Task description -> Line by line, repeat the material below exactly and skip the images.

····················

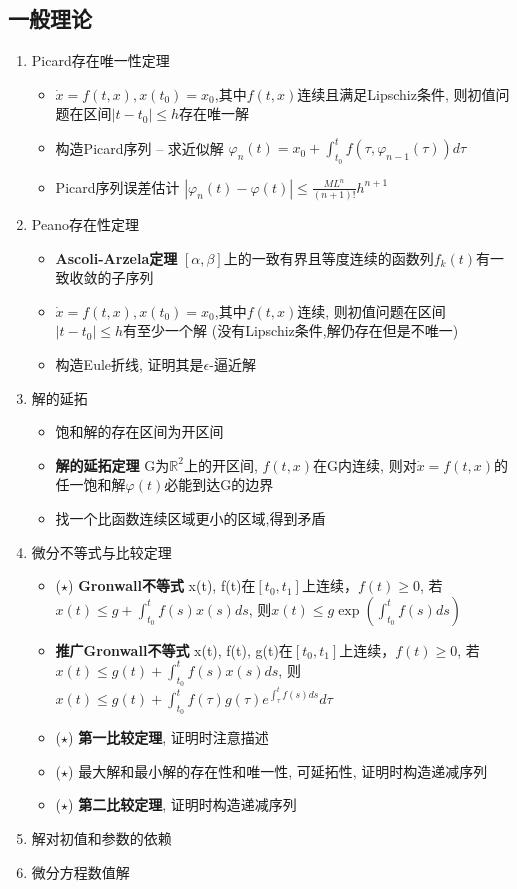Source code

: \subsection{一般理论}
\begin{enumerate}
    \item Picard存在唯一性定理
    \begin{itemize}
        \item $\dot{x}=f(t,x), x(t_0)=x_0$,其中$f(t,x)$连续且满足Lipschiz条件,
        则初值问题在区间$|t-t_0|\leq h$存在唯一解
        \item 构造Picard序列 -- 求近似解 $\varphi_{n}(t) = x_0 + \int_{t_0}^{t}f(\tau , \varphi_{n-1}(\tau))d\tau$
        \item Picard序列误差估计 $|\varphi_{n}(t) - \varphi(t)| \leq \frac{ML^{n}}{(n+1)!}h^{n+1}$
    \end{itemize}
    \item Peano存在性定理
    \begin{itemize}
        \item \textbf{Ascoli-Arzela定理} $[\alpha, \beta]$上的一致有界且等度连续的函数列${f_k(t)}$有一致收敛的子序列
        \item $\dot{x}=f(t,x), x(t_0)=x_0$,其中$f(t,x)$连续,
        则初值问题在区间$|t-t_0|\leq h$有至少一个解 (没有Lipschiz条件,解仍存在但是不唯一)
        \item 构造Eule折线, 证明其是$\epsilon$-逼近解
    \end{itemize}
    \item 解的延拓
    \begin{itemize}
        \item 饱和解的存在区间为开区间
        \item \textbf{解的延拓定理} G为$\mathbb{R}^2$上的开区间, $f(t,x)$在G内连续,
        则对$\dot{x}=f(t,x)$的任一饱和解$\varphi(t)$必能到达G的边界
        \item 找一个比函数连续区域更小的区域,得到矛盾
    \end{itemize}
    \item 微分不等式与比较定理
    \begin{itemize}
        \item ($\star$) \textbf{Gronwall不等式} x(t), f(t)在$[t_0, t_1]$上连续，$f(t)\geq 0$, 若$x(t)\leq g + \int_{t_0}^{t}f(s)x(s)ds$, 则$x(t)\leq g\exp(\int_{t_0}^{t}f(s)ds)$
        \item \textbf{推广Gronwall不等式} x(t), f(t), g(t)在$[t_0, t_1]$上连续，$f(t)\geq 0$, 若$x(t)\leq g(t) + \int_{t_0}^{t}f(s)x(s)ds$, 则$x(t)\leq g(t) + \int_{t_0}^{t}f(\tau)g(\tau)e^{\int_{\tau}^{t}f(s)ds}d\tau$
        \item ($\star$) \textbf{第一比较定理}, 证明时注意描述
        \item ($\star$) 最大解和最小解的存在性和唯一性, 可延拓性, 证明时构造递减序列
        \item ($\star$) \textbf{第二比较定理}, 证明时构造递减序列
    \end{itemize}
    \item 解对初值和参数的依赖
    \item 微分方程数值解
\end{enumerate}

····················

Task answer ->
Source code

: \subsection{一般理论}
\begin{enumerate}
    \item Picard存在唯一性定理
    \begin{itemize}
        \item $\dot{x}=f(t,x), x(t_0)=x_0$,其中$f(t,x)$连续且满足Lipschiz条件,
        则初值问题在区间$|t-t_0|\leq h$存在唯一解
        \item 构造Picard序列 -- 求近似解 $\varphi_{n}(t) = x_0 + \int_{t_0}^{t}f(\tau , \varphi_{n-1}(\tau))d\tau$
        \item Picard序列误差估计 $|\varphi_{n}(t) - \varphi(t)| \leq \frac{ML^{n}}{(n+1)!}h^{n+1}$
    \end{itemize}
    \item Peano存在性定理
    \begin{itemize}
        \item \textbf{Ascoli-Arzela定理} $[\alpha, \beta]$上的一致有界且等度连续的函数列${f_k(t)}$有一致收敛的子序列
        \item $\dot{x}=f(t,x), x(t_0)=x_0$,其中$f(t,x)$连续,
        则初值问题在区间$|t-t_0|\leq h$有至少一个解 (没有Lipschiz条件,解仍存在但是不唯一)
        \item 构造Eule折线, 证明其是$\epsilon$-逼近解
    \end{itemize}
    \item 解的延拓
    \begin{itemize}
        \item 饱和解的存在区间为开区间
        \item \textbf{解的延拓定理} G为$\mathbb{R}^2$上的开区间, $f(t,x)$在G内连续,
        则对$\dot{x}=f(t,x)$的任一饱和解$\varphi(t)$必能到达G的边界
        \item 找一个比函数连续区域更小的区域,得到矛盾
    \end{itemize}
    \item 微分不等式与比较定理
    \begin{itemize}
        \item ($\star$) \textbf{Gronwall不等式} x(t), f(t)在$[t_0, t_1]$上连续，$f(t)\geq 0$, 若$x(t)\leq g + \int_{t_0}^{t}f(s)x(s)ds$, 则$x(t)\leq g\exp(\int_{t_0}^{t}f(s)ds)$
        \item \textbf{推广Gronwall不等式} x(t), f(t), g(t)在$[t_0, t_1]$上连续，$f(t)\geq 0$, 若$x(t)\leq g(t) + \int_{t_0}^{t}f(s)x(s)ds$, 则$x(t)\leq g(t) + \int_{t_0}^{t}f(\tau)g(\tau)e^{\int_{\tau}^{t}f(s)ds}d\tau$
        \item ($\star$) \textbf{第一比较定理}, 证明时注意描述
        \item ($\star$) 最大解和最小解的存在性和唯一性, 可延拓性, 证明时构造递减序列
        \item ($\star$) \textbf{第二比较定理}, 证明时构造递减序列
    \end{itemize}
    \item 解对初值和参数的依赖
    \item 微分方程数值解
\end{enumerate}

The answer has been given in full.